Nonetheless, he details several vital advantages for companies in hiring frequent job switchers. “Job hoppers are like harvesters of information. While they skip from job to job, they typically pick up valuable transferrable skills along the way. Such skills can easily benefit a business – especially data and tech-related fungible skills,” he says.
“Besides, such candidates oftentimes offer fresh methods of problem solving, adding a new dimension to operations and plugging gaps. Last but not least, hiring a job hopper who has worked at multiple corporations potentially comes with a lot of networking opportunities,” observes Suryanarayana, elucidating how such an employee’s contacts – former clients and colleagues among others – may come in handy for an organisation.
Interestingly, Khurana puts the merits of job hopping in context, noting that the practice may be good for one’s profession when it is prompted by a will to acquire skillsets that are valued in the industry. “Switching jobs can be favourable when the intent is to upgrade one’s responsibilities and arrive at a higher designation,” he proposes, alluding to the advantages both a company and employee could enjoy in such a situation.
“The confidence and trust level with regard to frequent job hoppers is low”
Sai Suryanarayana M, chief people officer, Fincare Small Finance Bank
Singh offers a nuanced take on the subject, emphasising how a hiring manager should attempt to understand and analyse the reasons for switching. “It is important to understand the trigger for change. Perhaps someone was unable to make the right judgment about the company or role at that point of time, or circumstances at the organisation evolved in a way that made staying on difficult,” he opines. “Even personal reasons may have come into play, prompting a person to quit”.
Pertinently, Singh rules out turning down frequent job hoppers solely on the basis of their record, assuming that such behaviour signals instability and irresponsibility. “Hiring mistakes are common and happen anyway – regardless of whether or not the candidate is someone who has been switching jobs frequently,” he stresses. “No hiring manager ever advertises a job specifying that job hoppers need not apply!”

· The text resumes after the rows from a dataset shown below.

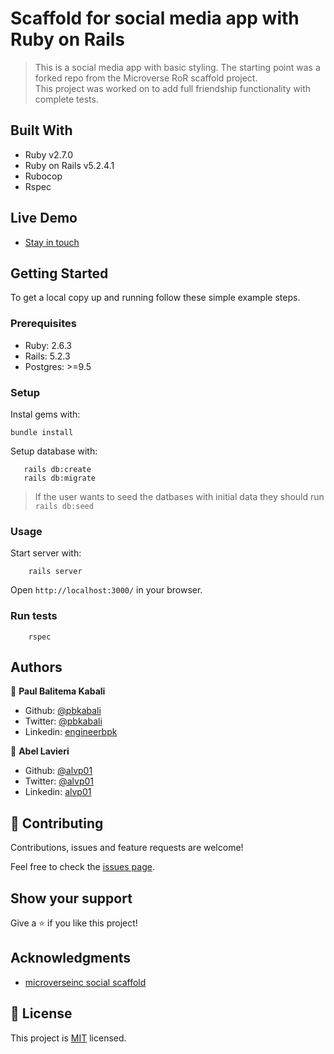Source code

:# Scaffold for social media app with Ruby on Rails

> This is a social media app with basic styling. The starting point was a forked repo from the Microverse RoR scaffold project.<br>
> This project was worked on to add full friendship functionality with complete tests.

## Built With

- Ruby v2.7.0
- Ruby on Rails v5.2.4.1
- Rubocop
- Rspec

## Live Demo

- [Stay in touch](https://polar-wildwood-12734.herokuapp.com)


## Getting Started

To get a local copy up and running follow these simple example steps.

### Prerequisites

- Ruby: 2.6.3
- Rails: 5.2.3
- Postgres: >=9.5

### Setup

Instal gems with:

```
bundle install
```

Setup database with:

```
   rails db:create
   rails db:migrate
```

>If the user wants to seed the datbases with initial data they should run `rails db:seed`

### Usage

Start server with:

```
    rails server
```

Open `http://localhost:3000/` in your browser.

### Run tests

```
    rspec
```
## Authors

👤 **Paul Balitema Kabali**

- Github: [@pbkabali](https://github.com/pbkabali)
- Twitter: [@pbkabali](https://twitter.com/pbkabali)
- Linkedin: [engineerbpk](https://linkedin.com/in/engineerbpk)

👤 **Abel Lavieri**

- Github: [@alvp01](https://github.com/alvp01/)
- Twitter: [@alvp01](https://twitter.com/alvp01/)
- Linkedin: [alvp01](https://www.linkedin.com/in/alvp01/)

## 🤝 Contributing

Contributions, issues and feature requests are welcome!

Feel free to check the [issues page](issues/).

## Show your support

Give a ⭐️ if you like this project!

## Acknowledgments

- [microverseinc social scaffold](https://github.com/microverseinc/ror-social-scaffold)

## 📝 License

This project is [MIT](https://opensource.org/licenses/MIT) licensed.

“There is a story and context behind every decision,” Singh adds. “If the context is understandable and reasons authentic, such people should be treated like any other job applicant – there should be no bias,” he suggests. He brings attention to a multitude of other factors that should help shape an organisation’s decision to hire or not hire a candidate – the right skills and willingness to relocate to a different city, for instance.
Dismissing the ‘cookie-cutter approach’ as one that no longer works – especially when it comes to HR practices – Suryanarayana hints at the need for organisations to stop viewing frequent job changers through a uniform lens. “One must follow the mantra of ‘different strokes for different folks’ today,” concludes Suryanarayana.